DATA FOR THIS EXERCISE =
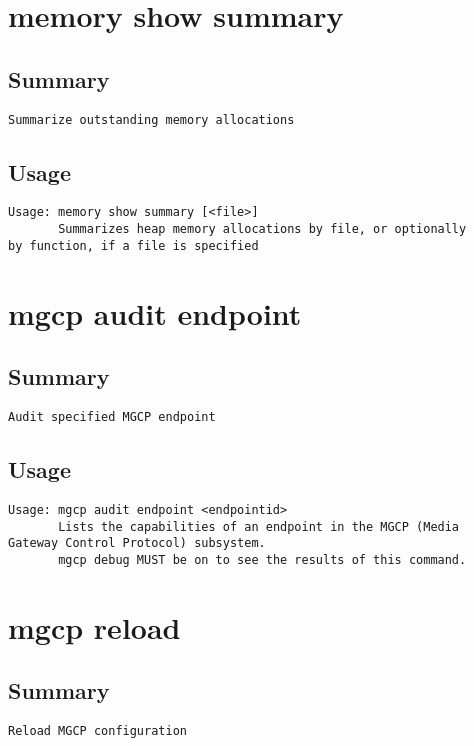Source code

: \section{memory show summary}
\subsection{Summary}
\begin{verbatim}
Summarize outstanding memory allocations
\end{verbatim}
\subsection{Usage}
\begin{verbatim}
Usage: memory show summary [<file>]
       Summarizes heap memory allocations by file, or optionally
by function, if a file is specified

\end{verbatim}


\section{mgcp audit endpoint}
\subsection{Summary}
\begin{verbatim}
Audit specified MGCP endpoint
\end{verbatim}
\subsection{Usage}
\begin{verbatim}
Usage: mgcp audit endpoint <endpointid>
       Lists the capabilities of an endpoint in the MGCP (Media Gateway Control Protocol) subsystem.
       mgcp debug MUST be on to see the results of this command.

\end{verbatim}


\section{mgcp reload}
\subsection{Summary}
\begin{verbatim}
Reload MGCP configuration
\end{verbatim}
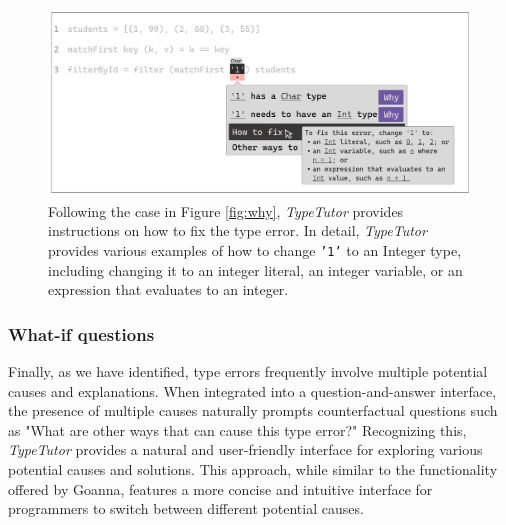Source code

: \begin{figure}[hbt]
  \includegraphics[width=\linewidth]{How}
  \caption{
    Following the case in Figure \ref{fig:why}, \textit{TypeTutor} provides instructions on how to fix the type error. In detail,  \textit{TypeTutor} provides various examples of how to change \texttt{'1'} to an Integer type, including changing it to an integer literal, an integer variable, or an expression that evaluates to an integer.
    }
\end{figure}

\subsubsection{What-if questions}
Finally, as we have identified, type errors frequently involve multiple potential causes and explanations. When integrated into a question-and-answer interface, the presence of multiple causes naturally prompts counterfactual questions such as "What are other ways that can cause this type error?" Recognizing this, \textit{TypeTutor} provides a natural and user-friendly interface for exploring various potential causes and solutions. This approach, while similar to the functionality offered by Goanna, features a more concise and intuitive interface for programmers to switch between different potential causes.

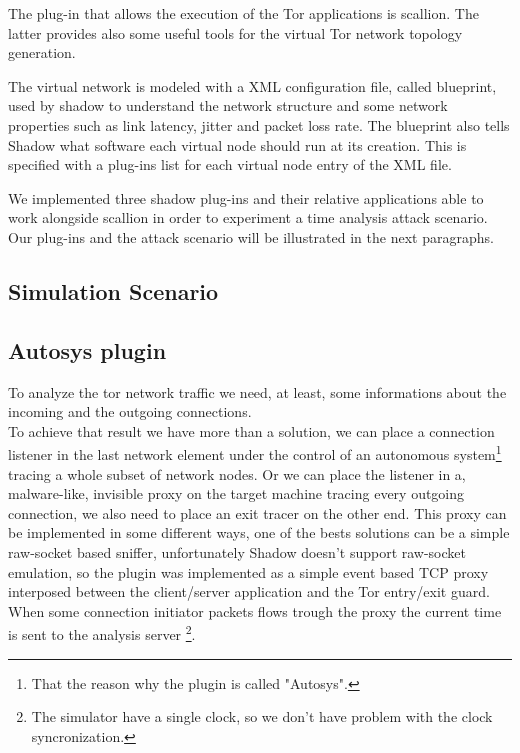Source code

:The plug-in that allows the execution of the Tor applications is
scallion. The latter provides also some useful tools for the virtual
Tor network topology generation.

The virtual network is modeled with a XML configuration
file, called blueprint, used by shadow to understand the network
structure and some network properties such as link latency, jitter and
packet loss rate. The blueprint also tells Shadow what software each
virtual node should run at its creation. This is specified with a
plug-ins list for each virtual node entry of the XML file.

We implemented three shadow plug-ins and their relative applications 
 able to work alongside scallion in
order to experiment a time analysis attack scenario. Our plug-ins and
the attack scenario will be illustrated in the next paragraphs.

\subsection{Simulation Scenario}

\subsection{Autosys plugin}
To analyze the tor network traffic we need, at least, some informations about
the incoming and the outgoing connections.\\
To achieve that result we have more than a solution, we can place a connection
listener in the last network element under the control of an autonomous system\footnote{
That the reason why the plugin is called "Autosys".} tracing a whole subset of
network nodes.
Or we can place the listener in a, malware-like, invisible proxy on the target
machine tracing every outgoing connection, we also need to place an exit tracer on the other end.
This proxy can be implemented in some different ways, one of the bests solutions can be
a simple raw-socket based sniffer, unfortunately Shadow doesn't support raw-socket
emulation, so the plugin was implemented as a simple event based TCP proxy interposed
between the client/server application and the Tor entry/exit guard.
\\

When some connection initiator packets flows trough the proxy the current time
is sent to the analysis server
\footnote{The simulator have a single clock, so we don't have problem with the
clock syncronization.}.


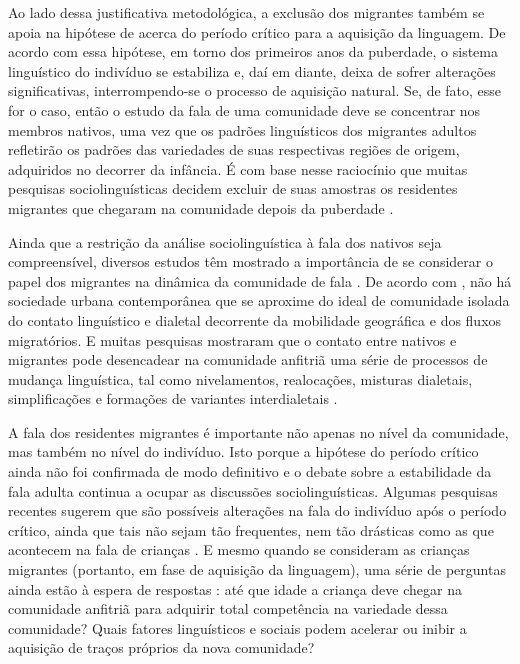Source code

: \documentclass[
    a4paper,	%
    12pt,	%
    ]{article}	%
\begin{document}
Ao lado dessa justificativa metodológica, a exclusão dos migrantes também se
apoia na hipótese de \citet{Lenneberg1967} acerca do período crítico para a
aquisição da linguagem. De acordo com essa hipótese, em torno dos primeiros anos
da puberdade, o sistema linguístico do indivíduo se estabiliza e, daí em diante,
deixa de sofrer alterações significativas, interrompendo-se o processo de
aquisição natural. Se, de fato, esse for o caso, então o estudo da fala de uma
comunidade deve se concentrar nos membros nativos, uma vez que os padrões
linguísticos dos migrantes adultos refletirão os padrões das variedades de suas
respectivas regiões de origem, adquiridos no decorrer da infância. É com base
nesse raciocínio que muitas pesquisas sociolinguísticas decidem excluir de suas
amostras os residentes migrantes que chegaram na comunidade depois da puberdade
\citep[p. ex.][p. 111]{Labov1966}.

Ainda que a restrição da análise sociolinguística à fala dos nativos seja
compreensível, diversos estudos têm mostrado a importância de se considerar o
papel dos migrantes na dinâmica da comunidade de fala \citep{Britain2018,
Bortoni.Ricardo2011, Trudgill1986}. De acordo com \citet{Milroy2002}, não há
sociedade urbana contemporânea que se aproxime do ideal de comunidade isolada do
contato linguístico e dialetal decorrente da mobilidade geográfica e dos fluxos
migratórios. E muitas pesquisas mostraram que o contato entre nativos e
migrantes pode desencadear na comunidade anfitriã uma série de processos de
mudança linguística, tal como nivelamentos, realocações, misturas dialetais,
simplificações e formações de variantes interdialetais \citep{Trudgill1986}.

A fala dos residentes migrantes é importante não apenas no nível da comunidade,
mas também no nível do indivíduo. Isto porque a hipótese do período crítico
\citep{Lenneberg1967} ainda não foi confirmada de modo definitivo e o debate
sobre a estabilidade da fala adulta continua a ocupar as discussões
sociolinguísticas. Algumas pesquisas recentes sugerem que são possíveis
alterações na fala do indivíduo após o período crítico, ainda que tais não sejam
tão frequentes, nem tão drásticas como as que acontecem na fala de crianças
\citep{CukorAvila.Bailey2013}. E mesmo quando se consideram as crianças
migrantes (portanto, em fase de aquisição da linguagem), uma série de perguntas
ainda estão à espera de respostas \citep{Oushiro2016, Nycz2015, Chambers1992,
Trudgill1986}: até que idade a criança deve chegar na comunidade anfitriã para
adquirir total competência na variedade dessa comunidade? Quais fatores
linguísticos e sociais podem acelerar ou inibir a aquisição de traços próprios
da nova comunidade?
\end{document}
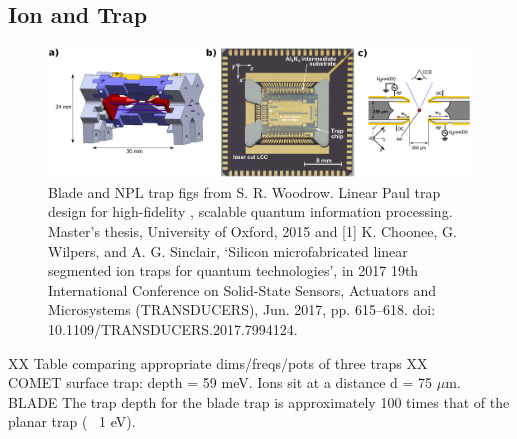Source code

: \documentclass[12pt]{iopart}
\begin{document}
\subsection{Ion and Trap}

\begin{figure}
  \begin{center}
   \noindent\includegraphics[width=\linewidth]{figures/trap_comp.png}
  \end{center}
  \caption{Blade and NPL trap
  figs from S. R. Woodrow. Linear Paul trap design for high-fidelity ,
  scalable quantum information processing. Master’s thesis, University
  of Oxford, 2015 and [1] K. Choonee, G. Wilpers, and A. G. Sinclair,
  ‘Silicon microfabricated linear segmented ion traps for quantum
  technologies’, in 2017 19th International Conference on Solid-State
  Sensors, Actuators and Microsystems (TRANSDUCERS), Jun. 2017,
  pp. 615–618. doi: 10.1109/TRANSDUCERS.2017.7994124.}

  \label{fig:trap}
\end{figure}

XX Table comparing appropriate dims/freqs/pots of three traps XX\\
COMET surface trap: depth = 59 meV. Ions sit at a distance d = 75 $\mu$m.\\
BLADE The trap depth for the blade trap is approximately 100 times that of the planar trap (~ 1 eV).\\
\end{document}
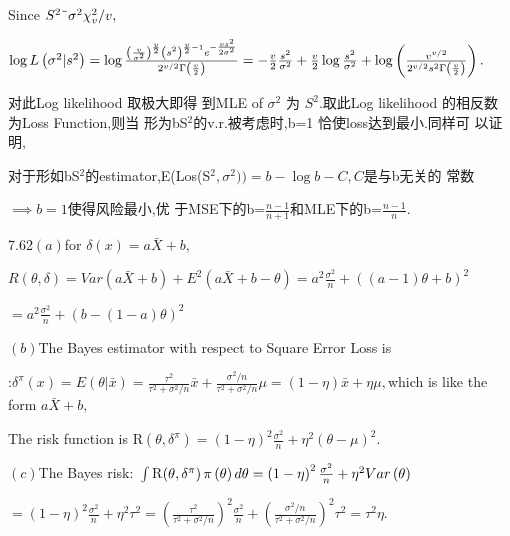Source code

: \documentclass{ctexart}
\begin{document}
Since $S^{2}\symbol{126}\sigma ^{2}\chi _{v}^{2}/v,$

$\log L\left( \sigma ^{2}|s^{2}\right) =\log \frac{\left( \frac{v}{\sigma
^{2}}\right) ^{\frac{v}{2}}\left( s^{2}\right) ^{\frac{v}{2}-1}e^{-\frac{%
vs^{2}}{2\sigma ^{2}}}}{2^{v/2}\Gamma \left( \frac{v}{2}\right) }=-\frac{v}{2%
}\frac{s^{2}}{\sigma ^{2}}+\frac{v}{2}\log \frac{s^{2}}{\sigma ^{2}}+\log
\left( \frac{v^{v/2}}{2^{v/2}s^{2}\Gamma \left( \frac{v}{2}\right) }\right)
. $

对此Log likelihood 取极大即得%
到MLE of $\sigma ^{2}$ 为 $S^{2}.$取此Log likelihood%
的相反数为Loss Function,则当%
形为bS$^{2}$的v.r.被考虑时,b=1%
恰使loss达到最小.同样可%
以证明,

对于形如bS$^{2}$的estimator,E(Los(S$%
^{2},\sigma ^{2}))=b-\log b-C,C$是与b无关的%
常数

$\implies b=1$使得风险最小,优%
于MSE下的b=$\frac{n-1}{n+1}$和MLE下的b=$%
\frac{n-1}{n}.$

7.62$\left( a\right) $for $\delta \left( x\right) =a\bar{X}+b,$

$R\left( \theta ,\delta \right) =Var\left( a\bar{X}+b\right) +E^{2}\left( a%
\bar{X}+b-\theta \right) =a^{2}\frac{\sigma ^{2}}{n}+\left( \left(
a-1\right) \theta +b\right) ^{2}$

$=a^{2}\frac{\sigma ^{2}}{n}+\left( b-\left( 1-a\right) \theta \right) ^{2}$

$\left( b\right) $The Bayes estimator with respect to Square Error Loss is

:$\delta ^{\pi }\left( x\right) =E\left( \theta |\bar{x}\right) =\frac{\tau
^{2}}{\tau ^{2}+\sigma ^{2}/n}\bar{x}+\frac{\sigma ^{2}/n}{\tau ^{2}+\sigma
^{2}/n}\mu =\left( 1-\eta \right) \bar{x}+\eta \mu ,$which is like the form $%
a\bar{X}+b,$

The risk function is R$\left( \theta ,\delta ^{\pi }\right) =\left( 1-\eta
\right) ^{2}\frac{\sigma ^{2}}{n}+\eta ^{2}\left( \theta -\mu \right) ^{2}.$

$\left( c\right) $The Bayes risk: $\int $R$\left( \theta ,\delta ^{\pi
}\right) \pi \left( \theta \right) d\theta =\left( 1-\eta \right) ^{2}\frac{%
\sigma ^{2}}{n}+\eta ^{2}Var\left( \theta \right) $

$=\left( 1-\eta \right) ^{2}\frac{\sigma ^{2}}{n}+\eta ^{2}\tau ^{2}=\left( 
\frac{\tau ^{2}}{\tau ^{2}+\sigma ^{2}/n}\right) ^{2}\frac{\sigma ^{2}}{n}%
+\left( \frac{\sigma ^{2}/n}{\tau ^{2}+\sigma ^{2}/n}\right) ^{2}\tau
^{2}=\tau ^{2}\eta .$
\end{document}
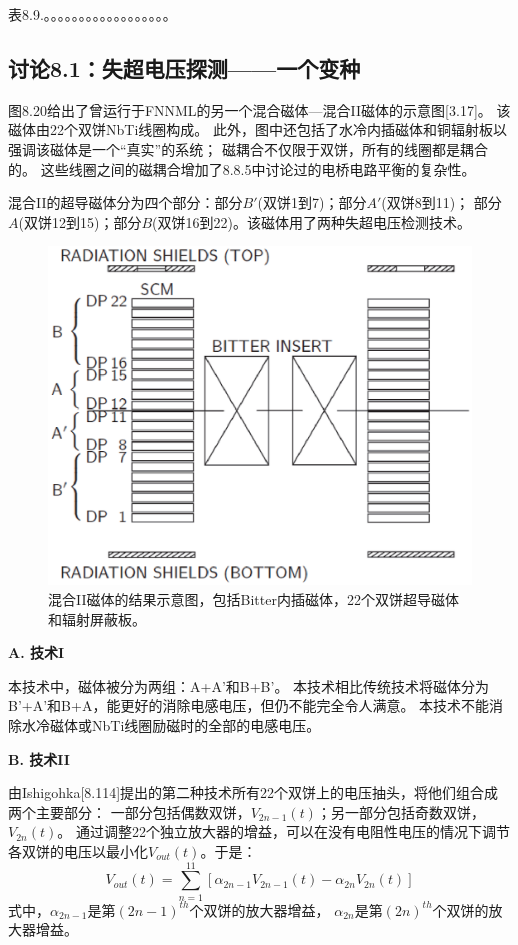 表8.9.。。。。。。。。。。。。。。。。。。


\subsection{讨论8.1：失超电压探测——一个变种}
图8.20给出了曾运行于FNNML的另一个混合磁体---混合II磁体的示意图[3.17]。
该磁体由22个双饼NbTi线圈构成。
此外，图中还包括了水冷内插磁体和铜辐射板以强调该磁体是一个“真实”的系统；
磁耦合不仅限于双饼，所有的线圈都是耦合的。
这些线圈之间的磁耦合增加了8.8.5中讨论过的电桥电路平衡的复杂性。

混合II的超导磁体分为四个部分：部分$B'$(双饼1到7)；部分$A'$(双饼8到11)；
部分$A$(双饼12到15)；部分$B$(双饼16到22)。该磁体用了两种失超电压检测技术。

\begin{figure}
	\centering
	\includegraphics[scale=0.6]{chpt8/figs/fig8.20.eps}
	\caption{混合II磁体的结果示意图，包括Bitter内插磁体，22个双饼超导磁体和辐射屏蔽板。}
\end{figure}

\textbf{A. 技术I}

本技术中，磁体被分为两组：A+A'和B+B'。
本技术相比传统技术将磁体分为B'+A'和B+A，能更好的消除电感电压，但仍不能完全令人满意。
本技术不能消除水冷磁体或NbTi线圈励磁时的全部的电感电压。

\textbf{B. 技术II}

由Ishigohka[8.114]提出的第二种技术所有22个双饼上的电压抽头，将他们组合成两个主要部分：
一部分包括偶数双饼，$V_{2n-1}(t)$；另一部分包括奇数双饼，$V_{2n}(t)$。
通过调整22个独立放大器的增益，可以在没有电阻性电压的情况下调节各双饼的电压以最小化$V_{out}(t)$。于是：
\begin{equation}%
V_{out}(t)=\sum_{n=1}^{11}[\alpha_{2n-1}V_{2n-1}(t)-\alpha_{2n}V_{2n}(t)]
\end{equation}
式中，$\alpha_{2n-1}$是第$(2n-1)^{th}$个双饼的放大器增益，
$\alpha_{2n}$是第$(2n)^{th}$个双饼的放大器增益。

WORK REQUEST =
Beginning with the line holding "order to experiment" in the material above, restate word for word each line through the line holding "apoia na hipótese", and exclude pictures.

SOLUTION =
order to experiment a time analysis attack scenario. Our plug-ins and
the attack scenario will be illustrated in the next paragraphs.

\subsection{Simulation Scenario}

\subsection{Autosys plugin}
To analyze the tor network traffic we need, at least, some informations about
the incoming and the outgoing connections.\\
To achieve that result we have more than a solution, we can place a connection
listener in the last network element under the control of an autonomous system\footnote{
That the reason why the plugin is called "Autosys".} tracing a whole subset of
network nodes.
Or we can place the listener in a, malware-like, invisible proxy on the target
machine tracing every outgoing connection, we also need to place an exit tracer on the other end.
This proxy can be implemented in some different ways, one of the bests solutions can be
a simple raw-socket based sniffer, unfortunately Shadow doesn't support raw-socket
emulation, so the plugin was implemented as a simple event based TCP proxy interposed
between the client/server application and the Tor entry/exit guard.
\\

When some connection initiator packets flows trough the proxy the current time
is sent to the analysis server
\footnote{The simulator have a single clock, so we don't have problem with the
clock syncronization.}.


Source code

: \documentclass[
    a4paper,	%
    12pt,	%
    ]{article}	%
\begin{document}
Ao lado dessa justificativa metodológica, a exclusão dos migrantes também se
apoia na hipótese de \citet{Lenneberg1967} acerca do período crítico para a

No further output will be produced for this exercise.